Na Chão cantavam os galos ao desafio, o dia e a noite abraçavam o pinheiral.
O velho carvalho da casa do TiJoão Raspa, abrigava generoso um casal de mochos pardos, que faziam ouvir as suas melodias.
O pessegueiro pintava - se com flores cor de rosa e na última primavera as rolas fizeram lá o ninho.
Era hora de começar a trabalhar, a noite tinha ficado desperta, à noite o diabo chegou endiabrado e com vontade de matar um pouco mais.
As meninas dormiam tranquilas, alheias à vida e à dor, era hora de pegar na foucinha e no regador, Siguelos ficava longe.
Pelo caminho cruzava-me com carros de bois, carroças e gentes com o caneco do leite para o posto.

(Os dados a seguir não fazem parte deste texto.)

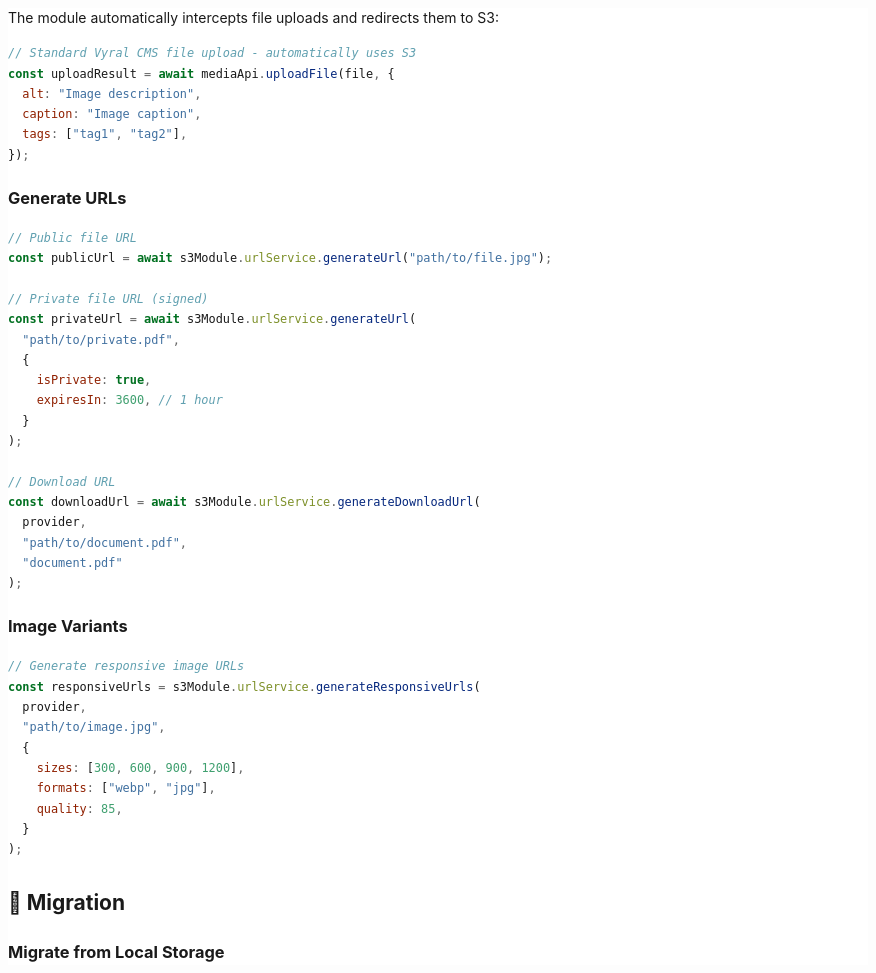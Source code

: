 The module automatically intercepts file uploads and redirects them to S3:

```javascript
// Standard Vyral CMS file upload - automatically uses S3
const uploadResult = await mediaApi.uploadFile(file, {
  alt: "Image description",
  caption: "Image caption",
  tags: ["tag1", "tag2"],
});
```

### Generate URLs

```javascript
// Public file URL
const publicUrl = await s3Module.urlService.generateUrl("path/to/file.jpg");

// Private file URL (signed)
const privateUrl = await s3Module.urlService.generateUrl(
  "path/to/private.pdf",
  {
    isPrivate: true,
    expiresIn: 3600, // 1 hour
  }
);

// Download URL
const downloadUrl = await s3Module.urlService.generateDownloadUrl(
  provider,
  "path/to/document.pdf",
  "document.pdf"
);
```

### Image Variants

```javascript
// Generate responsive image URLs
const responsiveUrls = s3Module.urlService.generateResponsiveUrls(
  provider,
  "path/to/image.jpg",
  {
    sizes: [300, 600, 900, 1200],
    formats: ["webp", "jpg"],
    quality: 85,
  }
);
```

## 🔄 Migration

### Migrate from Local Storage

Corria monte abaixo, a poça estava cheia, era preciso passar com a água pelo joelho, logo ali as cebolas roxas, os tomates de coração de boi e as alfaces queriam beber.

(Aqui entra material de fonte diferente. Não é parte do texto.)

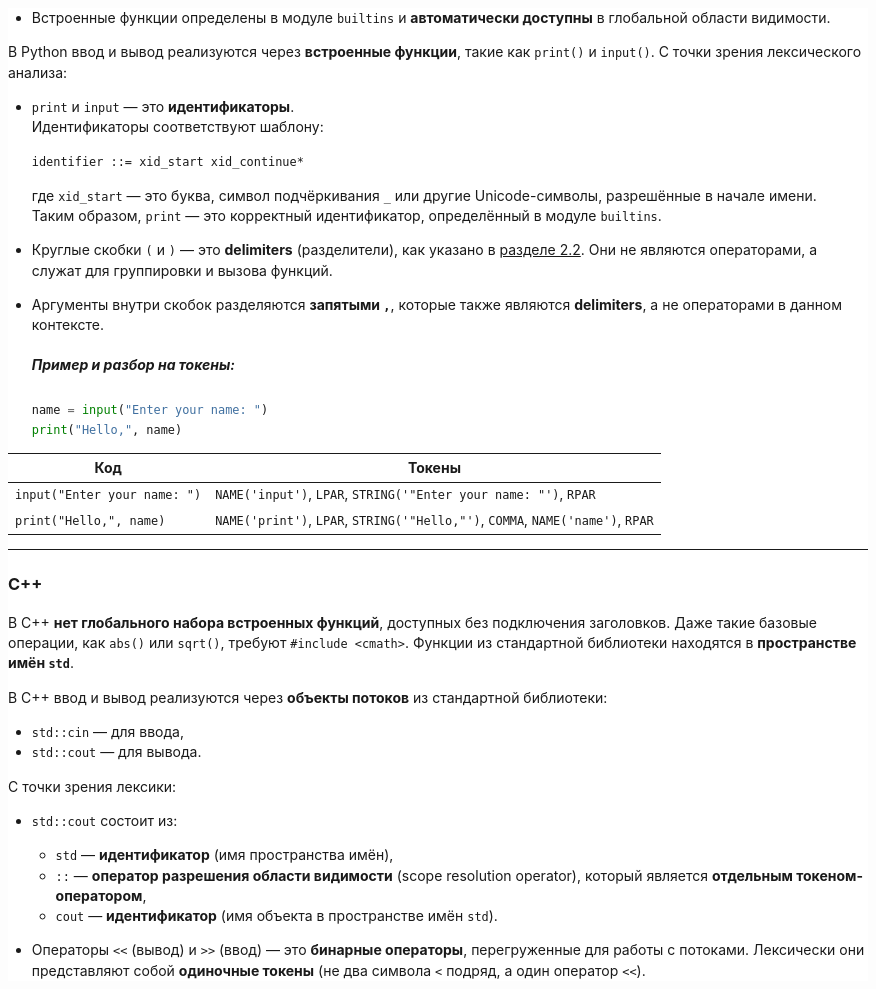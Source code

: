 - Встроенные функции определены в модуле `builtins` и **автоматически доступны** в глобальной области видимости.

В Python ввод и вывод реализуются через **встроенные функции**, такие как `print()` и `input()`. С точки зрения лексического анализа:

- `print` и `input` — это **идентификаторы**.  
  Идентификаторы соответствуют шаблону:  
  ```
  identifier ::= xid_start xid_continue*
  ```
  где `xid_start` — это буква, символ подчёркивания `_` или другие Unicode-символы, разрешённые в начале имени.  
  Таким образом, `print` — это корректный идентификатор, определённый в модуле `builtins`.

- Круглые скобки `(` и `)` — это **delimiters** (разделители), как указано в [разделе 2.2](https://docs.python.org/3/reference/lexical_analysis.html#other-tokens). Они не являются операторами, а служат для группировки и вызова функций.

- Аргументы внутри скобок разделяются **запятыми `,`**, которые также являются **delimiters**, а не операторами в данном контексте.

  ##### Пример и разбор на токены:
  ```python
  name = input("Enter your name: ")
  print("Hello,", name)
  ```

| Код | Токены |
|-----|--------|
| `input("Enter your name: ")` | `NAME('input')`, `LPAR`, `STRING('"Enter your name: "')`, `RPAR` |
| `print("Hello,", name)` | `NAME('print')`, `LPAR`, `STRING('"Hello,"')`, `COMMA`, `NAME('name')`, `RPAR` |

---

### **C++**
В C++ **нет глобального набора встроенных функций**, доступных без подключения заголовков.
Даже такие базовые операции, как `abs()` или `sqrt()`, требуют `#include <cmath>`.
Функции из стандартной библиотеки находятся в **пространстве имён `std`**.

В C++ ввод и вывод реализуются через **объекты потоков** из стандартной библиотеки:  
- `std::cin` — для ввода,  
- `std::cout` — для вывода.

С точки зрения лексики:

- `std::cout` состоит из:
  - `std` — **идентификатор** (имя пространства имён),
  - `::` — **оператор разрешения области видимости** (scope resolution operator), который является **отдельным токеном-оператором**,
  - `cout` — **идентификатор** (имя объекта в пространстве имён `std`).

- Операторы `<<` (вывод) и `>>` (ввод) — это **бинарные операторы**, перегруженные для работы с потоками. Лексически они представляют собой **одиночные токены** (не два символа `<` подряд, а один оператор `<<`).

As acelgas, as pencas, os feijões de caste e os pimentos vermelhos também.
Descalça e com os pés no rego encaminhava a água, enquanto cortava erva e apanhava as couves para fazer o molho.
Ali não andava ninguém, apenas ouvia o canto do ribeiro e dos pássaros, os pardais eram aos bandos.
O sino da igreja ia dando as horas, contei sete badaladas, atei o molho, galinhas, patos, perús e coelhos esperavam o almoço.
Custou-me a carregar tamanho fardo, ligeira e de regador e foucinha em mão subi de volta o caminho de casa, as pedras da calçada conheciam os meus passos e a minha dor, muitas vezes aproveitada o caminho para afogar as dores .
Abria a porta e o silêncio dizia que tudo estava bem, as meninas tinham ficado sózinhas mas ainda dormiam e era hora de as preparar para ir para a escola.
Eram oito horas, o dia tinha começado antes de ser dia, a noite não dormia num tempo sem tempo, onde por vezes caminhei sem rumo desejando o fim do caminho.